Forms and best eaten with…

  • Cashews are usually available salted and unsalted, raw and roasted, and as whole nuts or in pieces. 
  • Cashews make delicious nut butters, which can be used in place of coconut milk for a creamy curry.
  • They make great snacks, and complement stir-fries and curries particularly well. 

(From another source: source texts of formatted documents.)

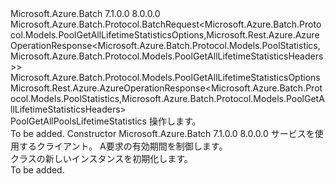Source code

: <Type Name="PoolGetAllPoolsLifetimeStatisticsBatchRequest" FullName="Microsoft.Azure.Batch.Protocol.BatchRequests.PoolGetAllPoolsLifetimeStatisticsBatchRequest">
  <TypeSignature Language="C#" Value="public class PoolGetAllPoolsLifetimeStatisticsBatchRequest : Microsoft.Azure.Batch.Protocol.BatchRequest&lt;Microsoft.Azure.Batch.Protocol.Models.PoolGetAllLifetimeStatisticsOptions,Microsoft.Rest.Azure.AzureOperationResponse&lt;Microsoft.Azure.Batch.Protocol.Models.PoolStatistics,Microsoft.Azure.Batch.Protocol.Models.PoolGetAllLifetimeStatisticsHeaders&gt;&gt;" />
  <TypeSignature Language="ILAsm" Value=".class public auto ansi beforefieldinit PoolGetAllPoolsLifetimeStatisticsBatchRequest extends Microsoft.Azure.Batch.Protocol.BatchRequest`2&lt;class Microsoft.Azure.Batch.Protocol.Models.PoolGetAllLifetimeStatisticsOptions, class Microsoft.Rest.Azure.AzureOperationResponse`2&lt;class Microsoft.Azure.Batch.Protocol.Models.PoolStatistics, class Microsoft.Azure.Batch.Protocol.Models.PoolGetAllLifetimeStatisticsHeaders&gt;&gt;" />
  <TypeSignature Language="DocId" Value="T:Microsoft.Azure.Batch.Protocol.BatchRequests.PoolGetAllPoolsLifetimeStatisticsBatchRequest" />
  <TypeSignature Language="VB.NET" Value="Public Class PoolGetAllPoolsLifetimeStatisticsBatchRequest&#xA;Inherits BatchRequest(Of PoolGetAllLifetimeStatisticsOptions, AzureOperationResponse(Of PoolStatistics, PoolGetAllLifetimeStatisticsHeaders))" />
  <TypeSignature Language="F#" Value="type PoolGetAllPoolsLifetimeStatisticsBatchRequest = class&#xA;    inherit BatchRequest&lt;PoolGetAllLifetimeStatisticsOptions, AzureOperationResponse&lt;PoolStatistics, PoolGetAllLifetimeStatisticsHeaders&gt;&gt;" />
  <AssemblyInfo>
    <AssemblyName>Microsoft.Azure.Batch</AssemblyName>
    <AssemblyVersion>7.1.0.0</AssemblyVersion>
    <AssemblyVersion>8.0.0.0</AssemblyVersion>
  </AssemblyInfo>
  <Base>
    <BaseTypeName>Microsoft.Azure.Batch.Protocol.BatchRequest&lt;Microsoft.Azure.Batch.Protocol.Models.PoolGetAllLifetimeStatisticsOptions,Microsoft.Rest.Azure.AzureOperationResponse&lt;Microsoft.Azure.Batch.Protocol.Models.PoolStatistics,Microsoft.Azure.Batch.Protocol.Models.PoolGetAllLifetimeStatisticsHeaders&gt;&gt;</BaseTypeName>
    <BaseTypeArguments>
      <BaseTypeArgument TypeParamName="TOptions">Microsoft.Azure.Batch.Protocol.Models.PoolGetAllLifetimeStatisticsOptions</BaseTypeArgument>
      <BaseTypeArgument TypeParamName="TResponse">Microsoft.Rest.Azure.AzureOperationResponse&lt;Microsoft.Azure.Batch.Protocol.Models.PoolStatistics,Microsoft.Azure.Batch.Protocol.Models.PoolGetAllLifetimeStatisticsHeaders&gt;</BaseTypeArgument>
    </BaseTypeArguments>
  </Base>
  <Interfaces />
  <Docs>
    <summary>
            <see cref="T:Microsoft.Azure.Batch.Protocol.IBatchRequest" /> PoolGetAllPoolsLifetimeStatistics 操作します。
            </summary>
    <remarks>To be added.</remarks>
  </Docs>
  <Members>
    <Member MemberName=".ctor">
      <MemberSignature Language="C#" Value="public PoolGetAllPoolsLifetimeStatisticsBatchRequest (Microsoft.Azure.Batch.Protocol.BatchServiceClient serviceClient, System.Threading.CancellationToken cancellationToken);" />
      <MemberSignature Language="ILAsm" Value=".method public hidebysig specialname rtspecialname instance void .ctor(class Microsoft.Azure.Batch.Protocol.BatchServiceClient serviceClient, valuetype System.Threading.CancellationToken cancellationToken) cil managed" />
      <MemberSignature Language="DocId" Value="M:Microsoft.Azure.Batch.Protocol.BatchRequests.PoolGetAllPoolsLifetimeStatisticsBatchRequest.#ctor(Microsoft.Azure.Batch.Protocol.BatchServiceClient,System.Threading.CancellationToken)" />
      <MemberSignature Language="F#" Value="new Microsoft.Azure.Batch.Protocol.BatchRequests.PoolGetAllPoolsLifetimeStatisticsBatchRequest : Microsoft.Azure.Batch.Protocol.BatchServiceClient * System.Threading.CancellationToken -&gt; Microsoft.Azure.Batch.Protocol.BatchRequests.PoolGetAllPoolsLifetimeStatisticsBatchRequest" Usage="new Microsoft.Azure.Batch.Protocol.BatchRequests.PoolGetAllPoolsLifetimeStatisticsBatchRequest (serviceClient, cancellationToken)" />
      <MemberType>Constructor</MemberType>
      <AssemblyInfo>
        <AssemblyName>Microsoft.Azure.Batch</AssemblyName>
        <AssemblyVersion>7.1.0.0</AssemblyVersion>
        <AssemblyVersion>8.0.0.0</AssemblyVersion>
      </AssemblyInfo>
      <Parameters>
        <Parameter Name="serviceClient" Type="Microsoft.Azure.Batch.Protocol.BatchServiceClient" />
        <Parameter Name="cancellationToken" Type="System.Threading.CancellationToken" />
      </Parameters>
      <Docs>
        <param name="serviceClient">サービスを使用するクライアント。</param>
        <param name="cancellationToken">A<see cref="T:System.Threading.CancellationToken" />要求の有効期間を制御します。</param>
        <summary>
            <see cref="T:Microsoft.Azure.Batch.Protocol.BatchRequests.PoolGetAllPoolsLifetimeStatisticsBatchRequest" /> クラスの新しいインスタンスを初期化します。
            </summary>
        <remarks>To be added.</remarks>
      </Docs>
    </Member>
  </Members>
</Type>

Remove nuts from plastic bags and store them in an airtight container in the refrigerator or freezer. Nuts can be refrigerated for up to four months and frozen for up to four months. Remember to bring nuts back to room temperature before eating them, to maximise their delicious nutty taste!

Cashew infographic

Nuts for Life - Cashew infographic


  1. Mah, E., et al., Cashew consumption reduces total and LDL cholesterol: a randomized, crossover, controlled-feeding trial. Am J Clin Nutr, 2017. 105(5): p. 1070-1078.
  2. Darvish Damavandi, R., et al., Effects of Daily Consumption of Cashews on Oxidative Stress and Atherogenic Indices in Patients with Type 2 Diabetes: A Randomized, Controlled-Feeding Trial. Int J Endocrinol Metab, 2019. 17(1): p. e70744.
  3. Mohan, V., et al., Cashew Nut Consumption Increases HDL Cholesterol and Reduces Systolic Blood Pressure in Asian Indians with Type 2 Diabetes: A 12-Week Randomized Controlled Trial. J Nutr, 2018. 148(1): p. 63-69.
  4. Livesey, G., et al., Glycemic response and health--a systematic review and meta-analysis: relations between dietary glycemic properties and health outcomes. Am J Clin Nutr, 2008. 87(1): p. 258s-268s.